Robert Louis Stevenson’s favorite book, which he claims to have read “five or six” times, was The Vicomte de Bragelonne, or Ten Years After (1847-50) by Alexandre Dumas. It’s the 1,500 page third part of the Three Musketeers saga. Most readers seem to skip to the final third of the novel, issued in English as The Man in the Iron Mask. Stevenson loved the whole thing.
Almost. In “A Gossip on a Novel of Dumas’s” (1887), Stevenson justifies his perplexing preference. First, though, he is obligated to concede the novel’s faults. The book “goes heavily enough” until Chapter XVII, which he admits is a bit long for an adventure, or any, novel. The title character is inconsequential; the heroine is similarly weak, a fault that poor Stevenson finds understandable, if not forgivable:
Authors, at least, know it well; a heroine will too often start the trick of "getting ugly;" and no disease is more difficult to cure. I said authors; but indeed I had a side eye to one author in particular, with whose works I am very well acquainted, though I cannot read them, and who has spent many vigils in this cause, sitting beside his ailing puppets and (like a magician) wearying his art to restore them to youth and beauty. (121)

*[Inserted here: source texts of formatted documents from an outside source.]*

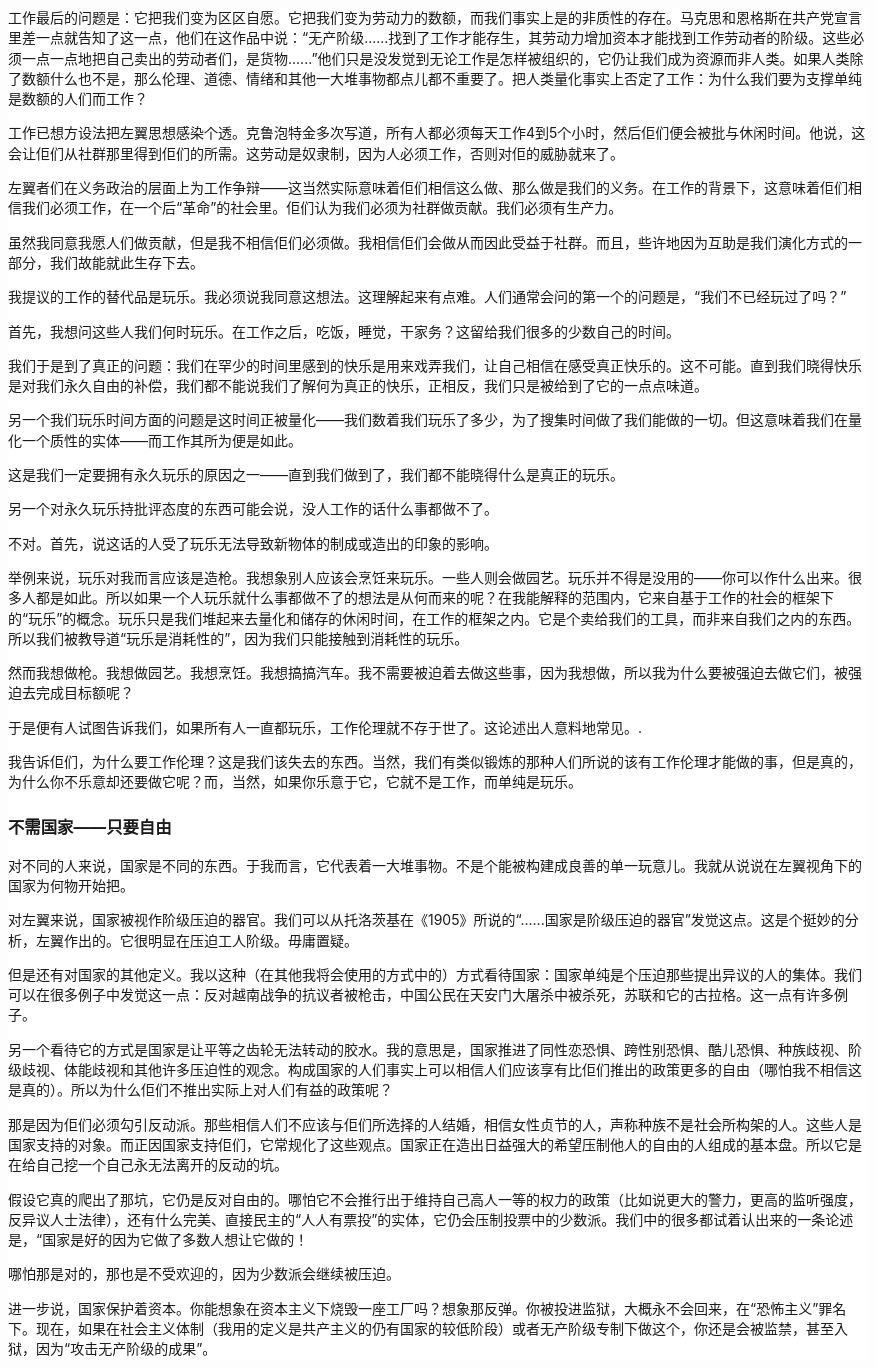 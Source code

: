 工作最后的问题是：它把我们变为区区自愿。它把我们变为劳动力的数额，而我们事实上是的非质性的存在。马克思和恩格斯在共产党宣言里差一点就告知了这一点，他们在这作品中说：“无产阶级......找到了工作才能存生，其劳动力增加资本才能找到工作劳动者的阶级。这些必须一点一点地把自己卖出的劳动者们，是货物......”他们只是没发觉到无论工作是怎样被组织的，它仍让我们成为资源而非人类。如果人类除了数额什么也不是，那么伦理、道德、情绪和其他一大堆事物都点儿都不重要了。把人类量化事实上否定了工作：为什么我们要为支撑单纯是数额的人们而工作？

工作已想方设法把左翼思想感染个透。克鲁泡特金多次写道，所有人都必须每天工作4到5个小时，然后佢们便会被批与休闲时间。他说，这会让佢们从社群那里得到佢们的所需。这劳动是奴隶制，因为人必须工作，否则对佢的威胁就来了。

左翼者们在义务政治的层面上为工作争辩——这当然实际意味着佢们相信这么做、那么做是我们的义务。在工作的背景下，这意味着佢们相信我们必须工作，在一个后“革命”的社会里。佢们认为我们必须为社群做贡献。我们必须有生产力。

虽然我同意我愿人们做贡献，但是我不相信佢们必须做。我相信佢们会做从而因此受益于社群。而且，些许地因为互助是我们演化方式的一部分，我们故能就此生存下去。

我提议的工作的替代品是玩乐。我必须说我同意这想法。这理解起来有点难。人们通常会问的第一个的问题是，“我们不已经玩过了吗？”

首先，我想问这些人我们何时玩乐。在工作之后，吃饭，睡觉，干家务？这留给我们很多的少数自己的时间。

我们于是到了真正的问题：我们在罕少的时间里感到的快乐是用来戏弄我们，让自己相信在感受真正快乐的。这不可能。直到我们晓得快乐是对我们永久自由的补偿，我们都不能说我们了解何为真正的快乐，正相反，我们只是被给到了它的一点点味道。

另一个我们玩乐时间方面的问题是这时间正被量化——我们数着我们玩乐了多少，为了搜集时间做了我们能做的一切。但这意味着我们在量化一个质性的实体——而工作其所为便是如此。

这是我们一定要拥有永久玩乐的原因之一——直到我们做到了，我们都不能晓得什么是真正的玩乐。

另一个对永久玩乐持批评态度的东西可能会说，没人工作的话什么事都做不了。

不对。首先，说这话的人受了玩乐无法导致新物体的制成或造出的印象的影响。

举例来说，玩乐对我而言应该是造枪。我想象别人应该会烹饪来玩乐。一些人则会做园艺。玩乐并不得是没用的——你可以作什么出来。很多人都是如此。所以如果一个人玩乐就什么事都做不了的想法是从何而来的呢？在我能解释的范围内，它来自基于工作的社会的框架下的“玩乐”的概念。玩乐只是我们堆起来去量化和储存的休闲时间，在工作的框架之内。它是个卖给我们的工具，而非来自我们之内的东西。所以我们被教导道“玩乐是消耗性的”，因为我们只能接触到消耗性的玩乐。

然而我想做枪。我想做园艺。我想烹饪。我想搞搞汽车。我不需要被迫着去做这些事，因为我想做，所以我为什么要被强迫去做它们，被强迫去完成目标额呢？

于是便有人试图告诉我们，如果所有人一直都玩乐，工作伦理就不存于世了。这论述出人意料地常见。.

我告诉佢们，为什么要工作伦理？这是我们该失去的东西。当然，我们有类似锻炼的那种人们所说的该有工作伦理才能做的事，但是真的，为什么你不乐意却还要做它呢？而，当然，如果你乐意于它，它就不是工作，而单纯是玩乐。


### 不需国家——只要自由

对不同的人来说，国家是不同的东西。于我而言，它代表着一大堆事物。不是个能被构建成良善的单一玩意儿。我就从说说在左翼视角下的国家为何物开始把。

对左翼来说，国家被视作阶级压迫的器官。我们可以从托洛茨基在《1905》所说的“......国家是阶级压迫的器官”发觉这点。这是个挺妙的分析，左翼作出的。它很明显在压迫工人阶级。毋庸置疑。

但是还有对国家的其他定义。我以这种（在其他我将会使用的方式中的）方式看待国家：国家单纯是个压迫那些提出异议的人的集体。我们可以在很多例子中发觉这一点：反对越南战争的抗议者被枪击，中国公民在天安门大屠杀中被杀死，苏联和它的古拉格。这一点有许多例子。

另一个看待它的方式是国家是让平等之齿轮无法转动的胶水。我的意思是，国家推进了同性恋恐惧、跨性别恐惧、酷儿恐惧、种族歧视、阶级歧视、体能歧视和其他许多压迫性的观念。构成国家的人们事实上可以相信人们应该享有比佢们推出的政策更多的自由（哪怕我不相信这是真的）。所以为什么佢们不推出实际上对人们有益的政策呢？

那是因为佢们必须勾引反动派。那些相信人们不应该与佢们所选择的人结婚，相信女性贞节的人，声称种族不是社会所构架的人。这些人是国家支持的对象。而正因国家支持佢们，它常规化了这些观点。国家正在造出日益强大的希望压制他人的自由的人组成的基本盘。所以它是在给自己挖一个自己永无法离开的反动的坑。

假设它真的爬出了那坑，它仍是反对自由的。哪怕它不会推行出于维持自己高人一等的权力的政策（比如说更大的警力，更高的监听强度，反异议人士法律），还有什么完美、直接民主的“人人有票投”的实体，它仍会压制投票中的少数派。我们中的很多都试着认出来的一条论述是，“国家是好的因为它做了多数人想让它做的！

哪怕那是对的，那也是不受欢迎的，因为少数派会继续被压迫。

进一步说，国家保护着资本。你能想象在资本主义下烧毁一座工厂吗？想象那反弹。你被投进监狱，大概永不会回来，在“恐怖主义”罪名下。现在，如果在社会主义体制（我用的定义是共产主义的仍有国家的较低阶段）或者无产阶级专制下做这个，你还是会被监禁，甚至入狱，因为“攻击无产阶级的成果”。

I’m told that I can expect to find Stevenson’s only decent female character in Catriona, the sequel to Kidnapped.
What does Stevenson love so in The Vicomte de Bragelonne? Well, what’s not to love about this:
I would rise from my book and pull the blind aside, and see the snow and the glittering hollies chequer a Scotch garden, and the winter moonlight brighten the white hills. Thence I would turn again to that crowded and sunny field of life in which it was so easy to forget myself, my cares, and my surroundings: a place busy as a city, bright as a theatre, thronged with memorable faces, and sounding with delightful speech. I carried the thread of that epic into my slumbers, I woke with it unbroken, I rejoiced to plunge into the book again at breakfast, it was with a pang that I must lay it down and turn to my own labours; for no part of the world has ever seemed to me so charming as these pages, and not even my friends are quite so real, perhaps quite so dear, as d'Artagnan. (119)

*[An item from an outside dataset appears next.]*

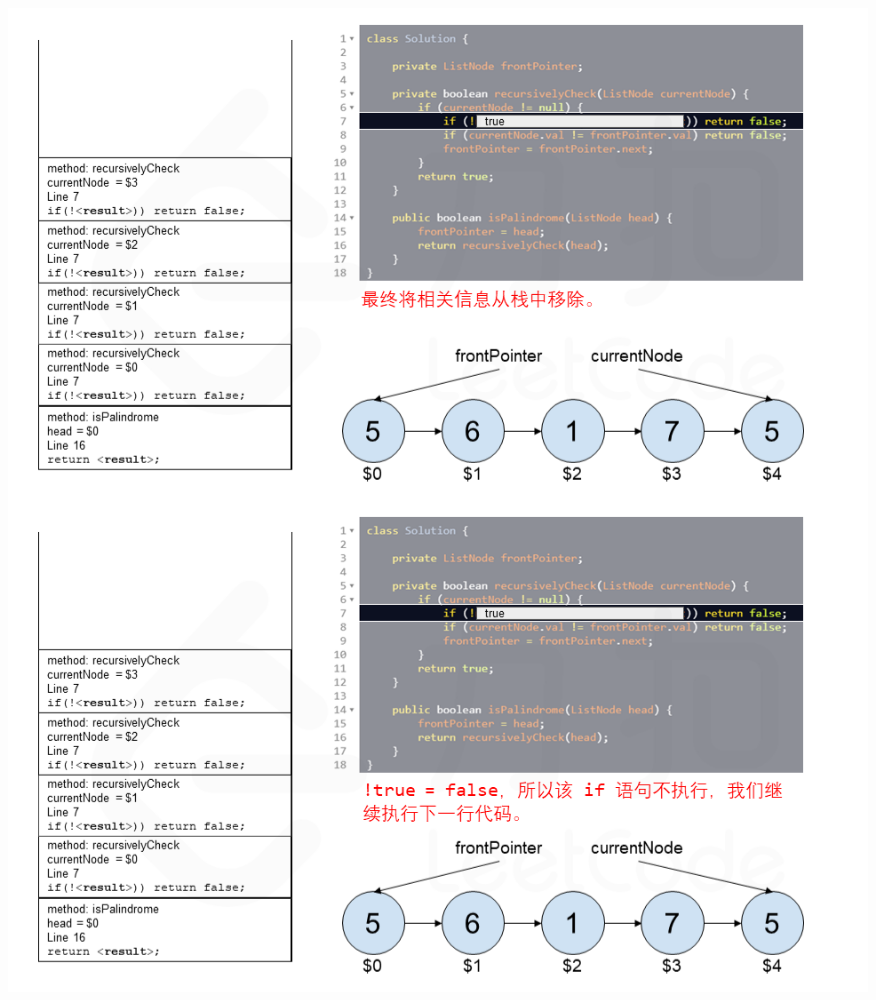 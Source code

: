 ![](../zPictureStore/Pastedimage20240312191829.png)
![](../zPictureStore/Pastedimage20240312191834.png)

Stevenson spends some time defending the morality of the novel and praising the depth of characterization of d’Artagnan, which he says will surprise readers who only know The Three Musketeers. But really, his experience of reading Dumas is not quite explicable. Readers will have their own books, their own adventures, which they carried to bed and rejoined at breakfast. “A Gossip on a Novel of Dumas’s” is as much about the joys of reading as it is about Alexandre Dumas. And the subtext, of course: Stevenson is telling us what he is trying to do in his own books.
It’s curious that Stevenson never attempted anything of the sort himself. His own novels, whatever their vices or virtues, are taut and efficient. They are invariably well-written, by the standards of his day and ours. They’re polished. Which is the answer to the puzzle. Stevenson cared about his own writing, in a way that Dumas did not. Stevenson wanted to write stirring, romantic Dumas-like scenes without giving up on good sentences. So he wrote short, punchy stories rather than immense, sprawling ones. Good. Good.

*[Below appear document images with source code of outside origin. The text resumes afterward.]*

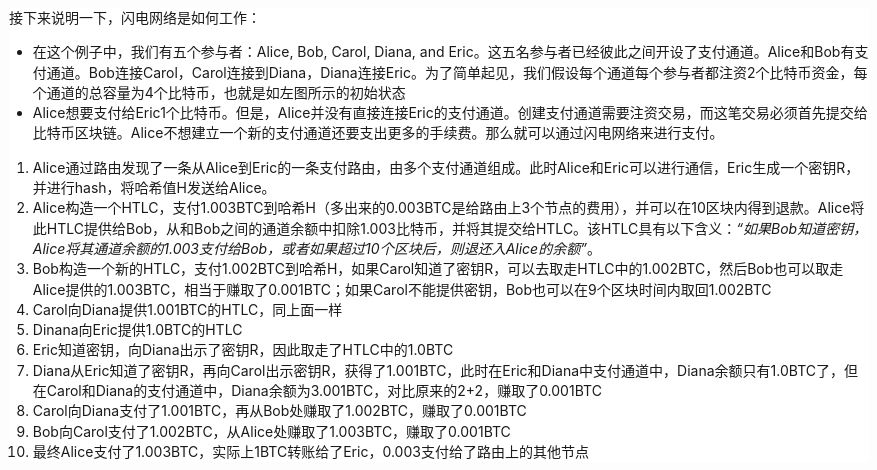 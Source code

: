 接下来说明一下，闪电网络是如何工作：

- 在这个例子中，我们有五个参与者：Alice, Bob, Carol, Diana, and Eric。这五名参与者已经彼此之间开设了支付通道。Alice和Bob有支付通道。Bob连接Carol，Carol连接到Diana，Diana连接Eric。为了简单起见，我们假设每个通道每个参与者都注资2个比特币资金，每个通道的总容量为4个比特币，也就是如左图所示的初始状态
- Alice想要支付给Eric1个比特币。但是，Alice并没有直接连接Eric的支付通道。创建支付通道需要注资交易，而这笔交易必须首先提交给比特币区块链。Alice不想建立一个新的支付通道还要支出更多的手续费。那么就可以通过闪电网络来进行支付。

1. Alice通过路由发现了一条从Alice到Eric的一条支付路由，由多个支付通道组成。此时Alice和Eric可以进行通信，Eric生成一个密钥R，并进行hash，将哈希值H发送给Alice。
2. Alice构造一个HTLC，支付1.003BTC到哈希H（多出来的0.003BTC是给路由上3个节点的费用），并可以在10区块内得到退款。Alice将此HTLC提供给Bob，从和Bob之间的通道余额中扣除1.003比特币，并将其提交给HTLC。该HTLC具有以下含义：*“如果Bob知道密钥，Alice将其通道余额的1.003支付给Bob，或者如果超过10个区块后，则退还入Alice的余额”*。
3. Bob构造一个新的HTLC，支付1.002BTC到哈希H，如果Carol知道了密钥R，可以去取走HTLC中的1.002BTC，然后Bob也可以取走Alice提供的1.003BTC，相当于赚取了0.001BTC；如果Carol不能提供密钥，Bob也可以在9个区块时间内取回1.002BTC
4. Carol向Diana提供1.001BTC的HTLC，同上面一样
5. Dinana向Eric提供1.0BTC的HTLC
6. Eric知道密钥，向Diana出示了密钥R，因此取走了HTLC中的1.0BTC
7. Diana从Eric知道了密钥R，再向Carol出示密钥R，获得了1.001BTC，此时在Eric和Diana中支付通道中，Diana余额只有1.0BTC了，但在Carol和Diana的支付通道中，Diana余额为3.001BTC，对比原来的2+2，赚取了0.001BTC
8. Carol向Diana支付了1.001BTC，再从Bob处赚取了1.002BTC，赚取了0.001BTC
9. Bob向Carol支付了1.002BTC，从Alice处赚取了1.003BTC，赚取了0.001BTC
10. 最终Alice支付了1.003BTC，实际上1BTC转账给了Eric，0.003支付给了路由上的其他节点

This post is my contribution to the Alexandre Dumas Classics Circuit, which sneakily avoids any actual Dumas. My own Dumas reading seems to have stalled out after The Three Musketeers (1844) and The Count of Monte Cristo (1844-5). Despite Stevenson's best efforts, Twenty Years After (1845) remains on the shelf.
I love the way he says that even his friends were not "quite so real, perhaps quite so dear" as the character he was reading about.
ReplyDelete'ailing puppets': that's nice.
ReplyDeletePersonally I think winter moonlight on a Scottish garden sounds great!
I haven't been able to get into Dumas, even after buying his Knight of the Maison-Rouge set during the French Revolution, but Stevenson is more readable and Treasure Island is certainly a great adventure too.
It's so interesting to see what authors are influenced by what other authors, whether to go in a different direction or in the same way. When I was reading about Zola, I found that Henry James had written an essay on him while writing The Golden Bowl and the translator of The Kill seemed to think James had been influenced by Zola, at least on the point of semi-incest.
You both suggest why I love that passage. Any "big reader" has felt the same way, about some book, some time.
ReplyDeleteHenry James's suspicion of Zola is completely predictable. James is among the least conceptual novelists I can think of. His approach to fiction is entirely different. It's a testament to his critical open-mindedness that he eventually came around to Zola - L'Assomoir was the turnig point, it seems.
I just glanced at the James essay on Zola, and at the Modern Library edition of The Kill. Thanks for the pointer - I'd like to pursue these ideas further sometime.